#### Goal of the exercise:
Beginning with the line that contains "- Not-bonded and bonded tokens" in the material below, print each line exactly until the line that contains "Governance is the" has been printed, then stop.

Extracted data Start Marker

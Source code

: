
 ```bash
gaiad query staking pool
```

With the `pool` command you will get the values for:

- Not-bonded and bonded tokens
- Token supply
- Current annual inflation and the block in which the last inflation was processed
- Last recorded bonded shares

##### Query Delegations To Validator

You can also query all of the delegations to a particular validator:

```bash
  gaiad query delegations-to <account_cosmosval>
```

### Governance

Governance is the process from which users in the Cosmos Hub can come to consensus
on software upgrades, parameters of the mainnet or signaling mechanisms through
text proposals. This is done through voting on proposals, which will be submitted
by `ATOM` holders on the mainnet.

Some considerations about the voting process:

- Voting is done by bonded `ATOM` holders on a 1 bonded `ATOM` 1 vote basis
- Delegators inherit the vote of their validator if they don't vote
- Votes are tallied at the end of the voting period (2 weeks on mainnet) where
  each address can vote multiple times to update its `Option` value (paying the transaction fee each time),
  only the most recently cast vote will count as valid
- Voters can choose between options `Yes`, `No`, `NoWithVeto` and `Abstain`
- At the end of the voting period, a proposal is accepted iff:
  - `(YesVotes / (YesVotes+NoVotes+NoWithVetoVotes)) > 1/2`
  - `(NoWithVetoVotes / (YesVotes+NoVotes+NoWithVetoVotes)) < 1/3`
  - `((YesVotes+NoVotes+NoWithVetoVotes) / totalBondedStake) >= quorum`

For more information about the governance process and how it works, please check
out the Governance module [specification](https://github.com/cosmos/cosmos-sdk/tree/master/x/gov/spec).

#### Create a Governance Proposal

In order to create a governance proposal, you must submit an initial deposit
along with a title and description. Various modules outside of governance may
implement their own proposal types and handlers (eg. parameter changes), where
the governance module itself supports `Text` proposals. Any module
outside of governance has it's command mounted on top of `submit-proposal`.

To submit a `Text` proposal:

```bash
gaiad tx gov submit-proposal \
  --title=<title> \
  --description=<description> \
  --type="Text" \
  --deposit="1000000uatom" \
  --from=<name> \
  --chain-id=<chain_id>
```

Extracted data End Marker

#### Answer section:
- Not-bonded and bonded tokens
- Token supply
- Current annual inflation and the block in which the last inflation was processed
- Last recorded bonded shares

##### Query Delegations To Validator

You can also query all of the delegations to a particular validator:

```bash
  gaiad query delegations-to <account_cosmosval>
```

### Governance

Governance is the process from which users in the Cosmos Hub can come to consensus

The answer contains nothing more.